Jugendschutzrechtliche Verbote von Posendarstellungen Minderjähriger
Vom Sexualstrafrecht im engeren Sinne zu unterscheiden sind die jugendschutzrechtlichen Verbote von Darstellungen von Kindern und Jugendlichen in unnatürlich(er) geschlechtsbetonter Körperhaltung nach § 4 Abs. 1 S.1 Nr. 9 Jugendmedienschutz-Staatsvertrag (JMStV) und § 15 Abs. 2 Nr. 4 Jugendschutzgesetz (JuSchG). Die Anforderungen an die unbestimmten Rechtsbegriffe "unnatürlich" und "geschlechtsbetont" wurden durch Rechtsprechung und Praxis inzwischen weitgehend präzisiert.
Tatbestandlich sind bestimmte erotographische Inhalte unterhalb der Schwelle der nach § 184 StGB strafbaren Pornographie.

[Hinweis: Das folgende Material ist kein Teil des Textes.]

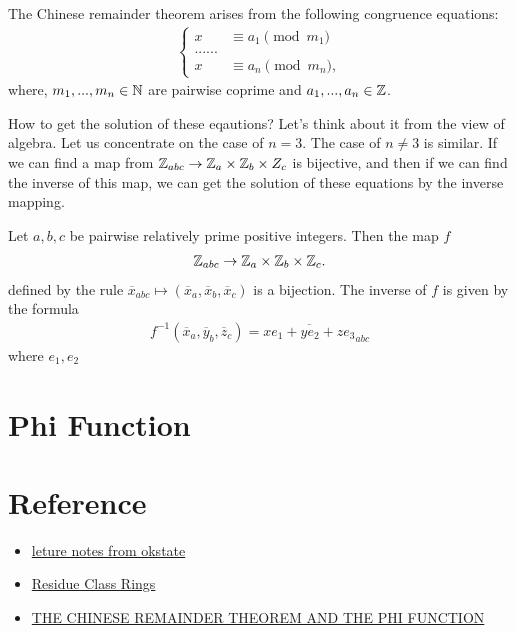 The Chinese remainder theorem arises from the following congruence equations: 
\begin{align*}
    \left\{\begin{matrix}
       x &\equiv a_1\pmod {m_1}\\
       ......\\
       x &\equiv a_n\pmod {m_n},
    \end{matrix}\right.
\end{align*}
where, 
$m_1,...,m_n\in \mathbb{N}$ are pairwise coprime and $a_1,...,a_n\in\mathbb{Z}$. 

How to get the solution of these eqautions? Let's think about it from the view of algebra.
Let us concentrate on the case of $n=3$. The case of $n\neq 3$ is similar.
If we can find a map from $\mathbb{Z}_{abc}\rightarrow \mathbb{Z}_a\times \mathbb{Z}_b\times Z_c$ is bijective, 
and then if we can find the inverse of this map, we can get the solution of these equations by the inverse mapping.

\begin{theorem}{}{}
    Let $a,b,c$ be pairwise relatively prime positive integers. Then the map $f$
    \begin{align*}
        \mathbb{Z}_{abc}\rightarrow \mathbb{Z}_a\times \mathbb{Z}_b\times \mathbb{Z}_c.
    \end{align*}
    defined by the rule $\overline{x}_{abc}\mapsto (\overline{x}_a,\overline{x}_b,\overline{x}_c)$ 
    is a bijection.
    The inverse of $f$ is given by the formula
    \begin{align*}
        f^{-1}(\overline{x}_a,\overline{y}_b,\overline{z}_c) = \overline{xe_1+ye_2+ze_3}_{abc}
    \end{align*}
    where $e_1,e_2$
\end{theorem}




\section{Phi Function}

\section{Reference}
\begin{itemize}
    \item \href{https://math.okstate.edu/people/binegar/3613/3613-l11.pdf}{leture notes from okstate}
    \item \href{https://www.mathi.uni-heidelberg.de/~flemmermeyer/pell/bfc03.pdf}{Residue Class Rings}
    \item \href{https://public.csusm.edu/aitken_html/m422/Handout6.pdf}{THE CHINESE REMAINDER THEOREM AND THE PHI FUNCTION}
\end{itemize}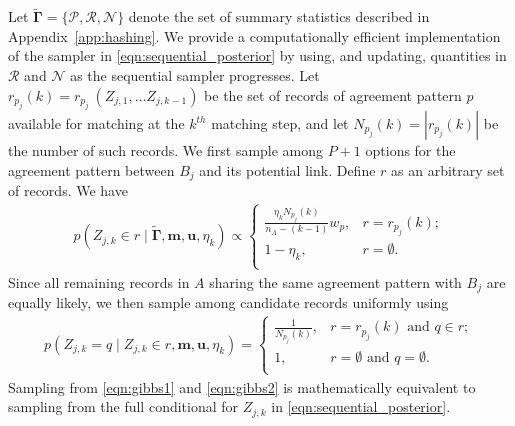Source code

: \documentclass[12pt,letterpaper]{article}
\newcommand{\1}[1]{\mathbb{I}\!\left[#1\right]} %
\begin{document}
Let $\tilde{\bm{\Gamma}}=\{ \mathcal{P}, \mathcal{R},\mathcal{N}\}$ denote the set of summary statistics described in Appendix~\ref{app:hashing}. We provide a computationally efficient implementation of the sampler in \eqref{eqn:sequential_posterior} by using, and updating, quantities in $\mathcal{R}$ and $\mathcal{N}$ as the sequential sampler progresses. Let $r_{p_j}(k) = r_{p_j} \ (Z_{j, 1}, \ldots Z_{j, k-1})$ be the set of records of agreement pattern $p$ available for matching at the $k^{th}$ matching step, and let $N_{p_j}(k) = |r_{p_j}(k)|$ be the number of such records. We first sample among $P + 1$ options for the agreement pattern between $B_j$ and its potential link. Define $r$ as an arbitrary set of records. We have
\begin{align}
	\label{eqn:gibbs1}
	p\left( Z_{j, k} \in r \mid \tilde{\bm{\Gamma}}, \bm{m}, \bm{u}, \eta_k \right) \propto
	\begin{cases} 
		\frac{\eta_k N_{p_j}(k)}{n_A - (k - 1)}  w_{p},  & r = r_{p_j}(k); \\
		1- \eta_k , &  r = \emptyset. \\
	\end{cases}
\end{align}
Since all remaining records in $A$ sharing the same agreement pattern with $B_j$ are equally likely, we then sample among candidate records uniformly using
\begin{align}
	\label{eqn:gibbs2}
	p\left(Z_{j, k} = q \mid Z_{j, k} \in r, \bm{m}, \bm{u}, \eta_k \right) = \begin{cases} 
		\frac{1}{N_{p_j}(k)}, & r = r_{p_j}(k) \text{ and } q \in r; \\
		1, & r = \emptyset \text{ and } q = \emptyset. \\
	\end{cases}
\end{align}
Sampling from \eqref{eqn:gibbs1} and \eqref{eqn:gibbs2} is mathematically equivalent to sampling from the full conditional for $Z_{j,k}$ in \eqref{eqn:sequential_posterior}.

\end{document}
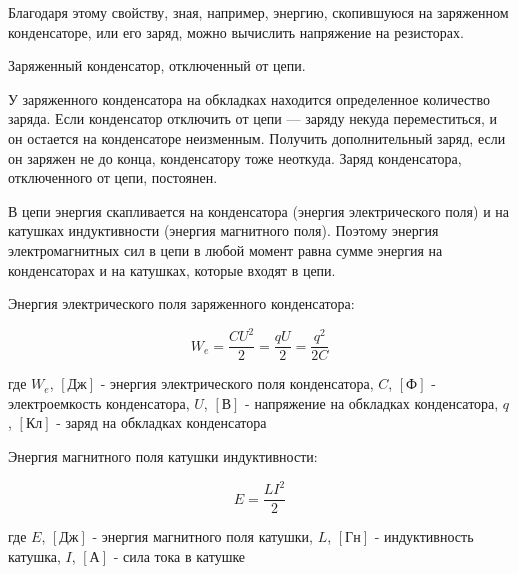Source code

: Благодаря этому свойству, зная, например, энергию, скопившуюся на заряженном конденсаторе, или его заряд, можно 
вычислить напряжение на резисторах.

\begin{definition}
    Заряженный конденсатор, отключенный от цепи.

    У заряженного конденсатора на обкладках находится определенное количество заряда. 
    Если конденсатор отключить от цепи — заряду некуда переместиться, и он остается на конденсаторе неизменным. 
    Получить дополнительный заряд, если он заряжен не до конца, конденсатору тоже неоткуда. Заряд конденсатора, 
    отключенного от цепи, постоянен.
\end{definition}

В цепи энергия скапливается на конденсатора (энергия электрического поля) и на катушках индуктивности 
(энергия магнитного поля). Поэтому энергия электромагнитных сил в цепи в любой момент равна сумме энергия на 
конденсаторах и на катушках, которые входят в цепи.

Энергия электрического поля заряженного конденсатора:

$$
W_e=\frac{CU^2}{2}=\frac{qU}{2}=\frac{q^2}{2C}
$$

где $W_e$, $[Дж]$ - энергия электрического поля конденсатора,
$C$, $[Ф]$ - электроемкость конденсатора,
$U$, $[В]$ - напряжение на обкладках конденсатора,
$q$, $[Кл]$ - заряд на обкладках конденсатора

Энергия магнитного поля катушки индуктивности:

$$
E=\frac{LI^2}{2}
$$

где $E$, $[Дж]$ - энергия магнитного поля катушки,
$L$, $[Гн]$ - индуктивность катушка,
$I$, $[А]$ - сила тока в катушке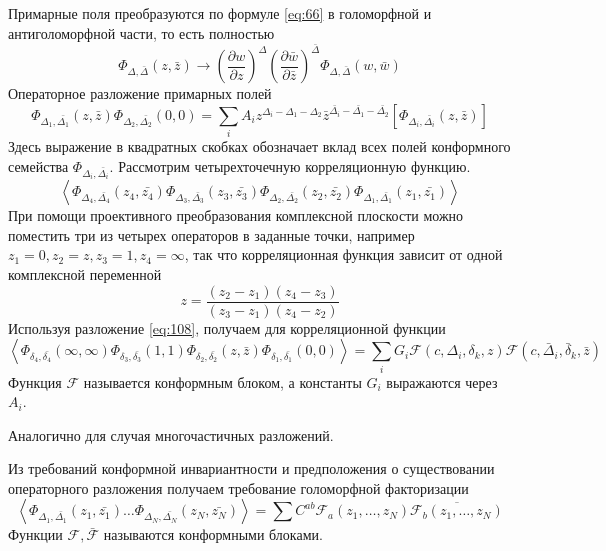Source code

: \documentclass[a4paper,12pt]{article}
\theoremstyle{definition} \newtheorem{Def}{Definition}
\begin{document}
Примарные поля преобразуются по формуле \eqref{eq:66} в голоморфной и антиголоморфной части, то есть полностью
\begin{equation}
  \label{eq:106}
  \Phi_{\Delta,\bar{\Delta}}(z,\bar{z})\to \left(\frac{\partial w}{\partial z}\right)^{\Delta}
  \left(\frac{\partial \bar{w}}{\partial \bar{z}}\right)^{\bar{\Delta}}\Phi_{\Delta,\bar{\Delta}}(w,\bar{w})
\end{equation}
Операторное разложение примарных полей
\begin{equation}
  \label{eq:108}
  \Phi_{\Delta_1,\bar{\Delta_1}}(z,\bar{z})\Phi_{\Delta_2,\bar{\Delta_2}}(0,0)=\sum_i A_i z^{\Delta_i-\Delta_1-\Delta_2}\bar{z}^{\bar{\Delta_i}-\bar{\Delta_1}-\bar{\Delta_2}}\left[\Phi_{\Delta_i,\bar{\Delta_i}}(z,\bar{z})\right]
\end{equation}
Здесь выражение в квадратных скобках обозначает вклад всех полей конформного семейства $\Phi_{\Delta_i,\bar{\Delta_i}}$. Рассмотрим четырехточечную корреляционную функцию.
\begin{equation}
  \label{eq:109}
  \left< \Phi_{\Delta_4,\bar{\Delta_4}}(z_4,\bar{z_4}) \Phi_{\Delta_3,\bar{\Delta_3}}(z_3,\bar{z_3}) \Phi_{\Delta_2,\bar{\Delta_2}}(z_2,\bar{z_2})  \Phi_{\Delta_1,\bar{\Delta_1}}(z_1,\bar{z_1})\right>
\end{equation}
При помощи проективного преобразования комплексной плоскости можно поместить три из четырех операторов в заданные точки, например $z_1=0,z_2=z,z_3=1,z_4=\infty$, так что корреляционная функция зависит от одной комплексной переменной
\begin{equation}
  \label{eq:110}
  z=\frac{(z_2-z_1)(z_4-z_3)}{(z_3-z_1)(z_4-z_2)}
\end{equation}
Используя разложение \eqref{eq:108}, получаем для корреляционной функции
\begin{equation}
  \label{eq:111}
   \left< \Phi_{\delta_4,\bar{\delta_4}}(\infty,\infty) \Phi_{\delta_3,\bar{\delta_3}}(1,1) \Phi_{\delta_2,\bar{\delta_2}}(z,\bar{z})  \Phi_{\delta_1,\bar{\delta_1}}(0,0)\right>=\sum_i G_i \mathcal{F}(c,\Delta_i,\delta_k,z)\mathcal{F}(c,\bar \Delta_i,\bar \delta_k,\bar z)
\end{equation}
Функция $\mathcal{F}$ называется конформным блоком, а константы $G_i$ выражаются через $A_i$. 

Аналогично для случая многочастичных разложений.
 
Из требований конформной инвариантности и предположения о существовании операторного разложения получаем требование голоморфной факторизации
\begin{equation}
  \label{eq:107}
  \left< \Phi_{\Delta_1,\bar{\Delta_1}}(z_1,\bar{z_1})\dots \Phi_{\Delta_N,\bar{\Delta_N}}(z_N,\bar{z_N})\right>=
  \sum C^{ab} \mathcal{F}_a(z_1,\dots,z_N)\overline{\mathcal{F}_b(z_1,\dots,z_N)}
\end{equation}
Функции $\mathcal{F},\bar{\mathcal{F}}$ называются конформными блоками. 
\end{document}
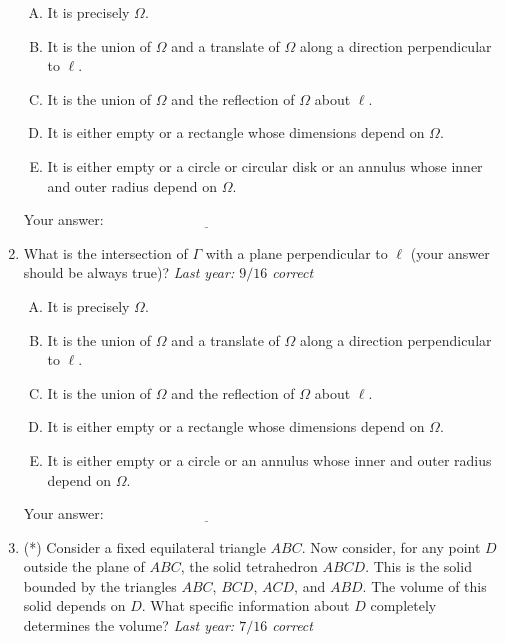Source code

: \documentclass[10pt]{amsart}
\begin{document}
\begin{enumerate}
  \begin{enumerate}[(A)]
  \item It is precisely $\Omega$.
  \item It is the union of $\Omega$ and a translate of $\Omega$ along
    a direction perpendicular to $\ell$.
  \item It is the union of $\Omega$ and the reflection of $\Omega$
    about $\ell$.
  \item It is either empty or a rectangle whose dimensions depend on
    $\Omega$.
  \item It is either empty or a circle or circular disk or an annulus
    whose inner and outer radius depend on $\Omega$.
  \end{enumerate}

  
  \vspace{1in}
Your answer: $\underline{\qquad\qquad\qquad\qquad\qquad\qquad\qquad}$
  \vspace{1in}

\item What is the intersection of $\Gamma$ with a plane perpendicular
  to $\ell$ (your answer should be always true)? {\em Last year:
  $9/16$ correct}

  \begin{enumerate}[(A)]
  \item It is precisely $\Omega$.
  \item It is the union of $\Omega$ and a translate of $\Omega$ along
    a direction perpendicular to $\ell$.
  \item It is the union of $\Omega$ and the reflection of $\Omega$
    about $\ell$.
  \item It is either empty or a rectangle whose dimensions depend on
    $\Omega$.
  \item It is either empty or a circle or an annulus whose inner and
    outer radius depend on $\Omega$.
  \end{enumerate}

  
  \vspace{1in}
Your answer: $\underline{\qquad\qquad\qquad\qquad\qquad\qquad\qquad}$
  \vspace{1in}

\newpage
\item (*) Consider a fixed equilateral triangle $ABC$. Now consider,
  for any point $D$ outside the plane of $ABC$, the solid tetrahedron
  $ABCD$. This is the solid bounded by the triangles $ABC$, $BCD$,
  $ACD$, and $ABD$. The volume of this solid depends on $D$. What
  specific information about $D$ completely determines the volume?
  {\em Last year: $7/16$ correct}


\end{enumerate}
\end{document}
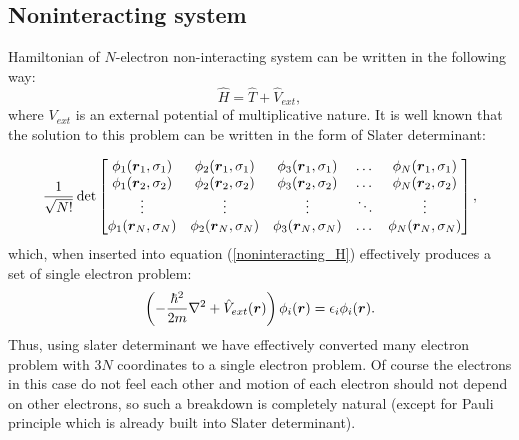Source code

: \documentclass[openany, longbibliography,slovene,a4paper,12pt]{article}
\def\vec#1{\mbox{\boldmath$#1$}}
\begin{document}
\subsection{Noninteracting system}
Hamiltonian of $N$-electron non-interacting system can be written in the
following way:
 \begin{equation} \label{noninteracting_H}
   \hat H =\hat  T + \hat V_{ext}, 
 \end{equation}
 where $V_{ext}$ is an external potential of multiplicative nature. It is well
 known that the solution to this problem can be written in the form of Slater determinant:

 \[
      \frac{1}{\sqrt{N!}}\det 
   \begin{bmatrix}
   \phi_{1}(\vec r_1, \sigma_1) & \phi_{2}(\vec r_1, \sigma_1) & \phi_{3}(\vec
   r_1, \sigma_1) & \dots & \phi_{N}(\vec r_1, \sigma_1) \\
    \phi_{1}(\vec r_2, \sigma_2) & \phi_{2}(\vec r_2, \sigma_2) & \phi_{3}(\vec
    r_2, \sigma_2) & \dots & \phi_{N}(\vec r_2, \sigma_2) \\
    \vdots & \vdots & \vdots & \ddots & \vdots \\
     \phi_{1}(\vec r_N, \sigma_N) & \phi_{2}(\vec r_N, \sigma_N) & \phi_{3}(\vec r_N, \sigma_N) & \dots & \phi_{N}(\vec r_N, \sigma_N) \\
\end{bmatrix},
\]
 which, when inserted into equation (\ref{noninteracting_H}) effectively produces
a set of single electron problem:
 \begin{equation}
   \left(-\frac{\hbar^2}{2m}\nabla^2 + \hat V_{ext}(\vec r)\right) \phi_i (\vec r) = \epsilon_i \phi_i(\vec r).
 \end{equation}
 Thus, using slater determinant we have effectively converted many electron
 problem with $3N$ coordinates to a single electron problem. Of course the
 electrons in this case do not feel each other and motion of each electron
 should not depend on other electrons, so such a breakdown is completely natural
 (except for Pauli principle which is already built into Slater determinant).
 
\end{document}
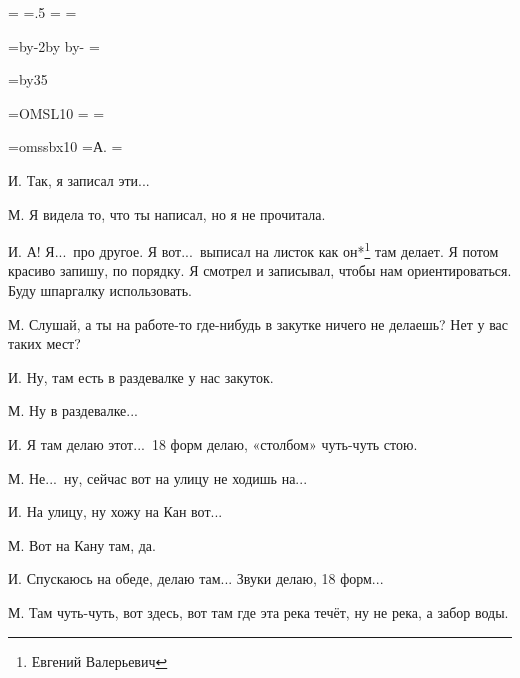 \pdfpagewidth=297mm
\pdfpageheight=210mm
\pdfhorigin=1in
\pdfvorigin=0pt

\shhtotal=\pdfpagewidth
\htotal=.5\shhtotal
\vtotal=\pdfpageheight
\shoutline=0pt
\shstaplewidth=0pt
\shcrop=0pt
\shfootline={}
\shthickness=0pt %

\horigin=9mm
\hoffset=-9mm
\hsize=\htotal \advance\hsize by-2\horigin \advance\hsize by\hoffset
\advance\horigin by-\hoffset
\output={\ifodd\pageno\hoffset=0pt\fi \plainoutput}

\vorigin=15mm
\vsize=\topskip \advance\vsize by35\baselineskip

\font\TENSL=OMSL10
\headline={\line{\hrulefill}}
\footline={\line{\hss\tenrm\folio\hss}}

\font\speakerF=omssbx10
\def\I{\item{\speakerF И.}}
\def\M{\item{\speakerF М.}}
=\hbox{\speakerF А.\enskip}
\parindent=


\I
Так, я записал эти...

\M
Я видела то, что ты написал, но я не прочитала.

\I
А! Я...\ про другое. Я вот...\ выписал на листок как он*\footnote{Евгений Валерьевич} там делает.
Я потом красиво запишу, по порядку.
Я смотрел и записывал, чтобы нам ориентироваться.
Буду шпаргалку использовать.

\M
Слушай, а ты на работе-то где-нибудь в закутке ничего не делаешь?
Нет у вас таких мест?

\I
Ну, там есть в раздевалке у нас закуток.

\M
Ну в раздевалке...

\I
Я там делаю этот...\
18 форм делаю, «столбом» чуть-чуть стою.

\M
Не...\ ну, сейчас вот на улицу не ходишь на...

\I
На улицу, ну хожу на Кан вот...

\M
Вот на Кану там, да.

\I
Спускаюсь на обеде, делаю там...
Звуки делаю, 18 форм...

\M
Там чуть-чуть, вот здесь, вот там где эта река течёт, ну не река, а забор воды.

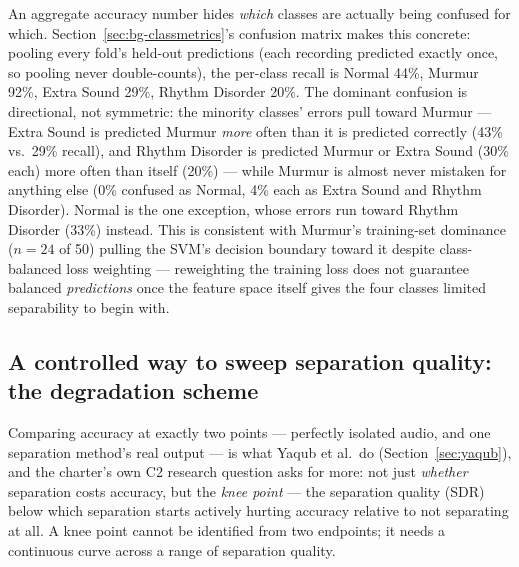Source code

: \documentclass[11pt]{article}
\begin{document}
An aggregate accuracy number hides \emph{which} classes are actually being
confused for which. Section~\ref{sec:bg-classmetrics}'s confusion matrix
makes this concrete: pooling every fold's held-out predictions (each
recording predicted exactly once, so pooling never double-counts), the
per-class recall is Normal 44\%, Murmur 92\%, Extra Sound 29\%, Rhythm
Disorder 20\%. The dominant confusion is directional, not symmetric: the
minority classes' errors pull toward Murmur --- Extra Sound is predicted
Murmur \emph{more} often than it is predicted correctly (43\% vs.\ 29\%
recall), and Rhythm Disorder is predicted Murmur or Extra Sound (30\% each)
more often than itself (20\%) --- while Murmur is almost never mistaken
for anything else (0\% confused as Normal, 4\% each as Extra Sound and
Rhythm Disorder). Normal is the one exception, whose errors run toward
Rhythm Disorder (33\%) instead. This is consistent with Murmur's
training-set dominance ($n{=}24$ of 50) pulling the SVM's decision
boundary toward it despite class-balanced loss weighting --- reweighting
the training loss does not guarantee balanced \emph{predictions} once the
feature space itself gives the four classes limited separability to begin
with.

\subsection{A controlled way to sweep separation quality: the degradation scheme}
\label{sec:degradation}

Comparing accuracy at exactly two points --- perfectly isolated audio, and
one separation method's real output --- is what Yaqub et al.\ do
(Section~\ref{sec:yaqub}), and the charter's own C2 research question asks
for more: not just \emph{whether} separation costs accuracy, but the
\emph{knee point} --- the separation quality (SDR) below which separation
starts actively hurting accuracy relative to not separating at all. A knee
point cannot be identified from two endpoints; it needs a continuous curve
across a range of separation quality.
\end{document}
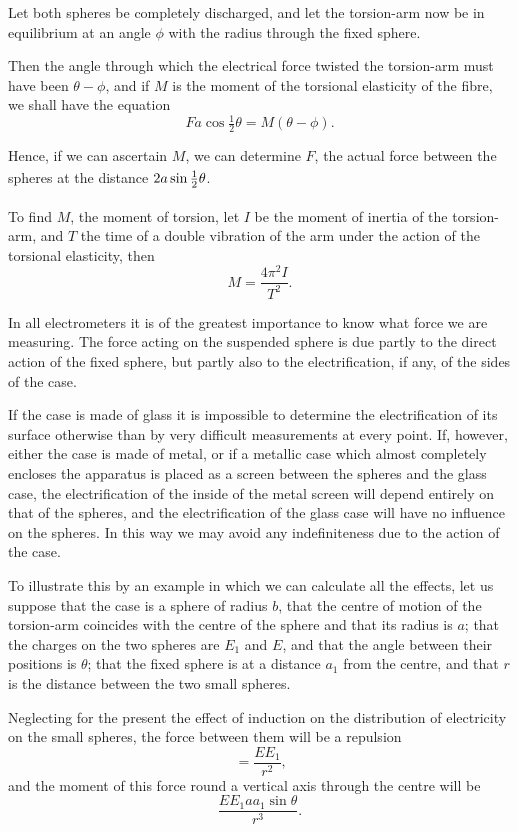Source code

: \documentclass[12pt,oneside]{book}[2021/10/04]
\newcommand{\Runhead}[1]{\fancyhead[C]{\iffloatpage{}{\small#1}}}
\newcommand{\tstrut}{\rule[-1.5ex]{0pt}{4.2ex}}
\newcommand{\¬}{\hphantom{0}}
\begin{document}
Let both spheres be completely discharged, and let the torsion-arm
now be in equilibrium at an angle \(\phi\) with the radius through
the fixed sphere.

Then the angle through which the electrical force twisted the
torsion-arm must have been \(\theta - \phi\), and if \(M\) is the moment of
the torsional elasticity of the fibre, we shall have the equation
\[
Fa \cos \tfrac{1}{2} \theta = M ( \theta - \phi )\text{.}
\]

Hence, if we can ascertain \(M\), we can determine \(F\), the actual
force between the spheres at the distance \(2 a \sin \tstrut\frac{1}{2} \theta\).

To find \(M\), the moment of torsion, let \(I\) be the moment of inertia
of the torsion-arm, and \(T\) the time of a double vibration of the arm
under the action of the torsional elasticity, then
\[
M = \frac{4\pi^2I}{T^2}\text{.}
\]

In all electrometers it is of the greatest importance to know
what force we are measuring. The force acting on the suspended
sphere is due partly to the direct action of the fixed sphere, but
partly also to the electrification, if any, of the sides of the case.
\Runhead{INFLUENCE OF THE CASE.}

If the case is made of glass it is impossible to determine the
electrification of its surface otherwise than by very difficult measurements
at every point. If, however, either the case is made
of metal, or if a metallic case which almost completely encloses the
apparatus is placed as a screen between the spheres and the glass
case, the electrification of the inside of the metal screen will depend
entirely on that of the spheres, and the electrification of the glass
case will have no influence on the spheres. In this way we may
avoid any indefiniteness due to the action of the case.

To illustrate this by an example in which we can calculate all
the effects, let us suppose that the case is a sphere of radius \(b\),
that the centre of motion of the torsion-arm coincides with the
centre of the sphere and that its radius is \(a\); that the charges on
the two spheres are \(E_1\) and \(E\), and that the angle between their
positions is \(\theta\); that the fixed sphere is at a distance \(a_1\) from the
centre, and that \(r\) is the distance between the two small spheres.

Neglecting for the present the effect of induction on the distribution
of electricity on the small spheres, the force between
them will be a repulsion
\[
=\frac{EE_1}{r^2}\text{,}
\]
and the moment of this force round a vertical axis through the
centre will be
\[
\frac{EE_1aa_1 \sin \theta}{ r^3}\text{.}
\]
\end{document}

Erfasst werden mit Blick auf den Schutzzweck unter Umständen auch Abbildungen von Kindern und Jugendlichen in Reizwäsche, übermäßiger Schminke oder sonstigen aufreizenden Bekleidungen (OLG Celle, Beschl. v. 13.02.2007, Az. 322 Ss 24/07 (OWi)). Teilweise wird auch auf den Eindruck der sexuellen Verfügbarkeit von Minderjährigen oder eines "sexuell anbietenden" Verhaltens abgestellt (vgl. OLG Celle aaO.). Hinsichtlich des "Unnatürlichen" wird in der Rechtsprechung zum Teil darauf abgestellt, ob die Art und Weise der Darstellung der "Erwachsenenerotik" zuzuordnen ist (so etwa das AG Hannover mit Urt. v. 15.09.2006, Az. 262 OWi 3744 Js 13701/06 (38/06)).
Regelungsdivergenz im Jugendschutzrecht
Bemerkenswert ist freilich, dass die Verbotsreichweite für Online- und Offline-Medien erheblich divergiert: Während im Rundfunk und im Internet entsprechende Darstellungen generell untersagt sind und mithin auch Erwachsenen nicht zugänglich gemacht werden dürfen, untersagt das für den Offline-Bereich geltende JuSchG lediglich das Zugänglichmachen gegenüber Minderjährigen. Hiernach ist also das Verbreiten entsprechender Posendarstellungen von Kindern und Jugendlichen auf DVD, Blu-ray-Disc etc. an Erwachsene vollkommen legal. Diese Divergenz ist seit 2003 weithin bekannt, ohne dass sie Gegenstand von Änderungsgesetzen geworden ist. Vor diesem Hintergrund können die nun auf den Fall Edathy hin erfolgenden Reaktionen verantwortlich handelnder Personen in der Politik, man wolle Regelungslücken "prüfen", durchaus überraschen.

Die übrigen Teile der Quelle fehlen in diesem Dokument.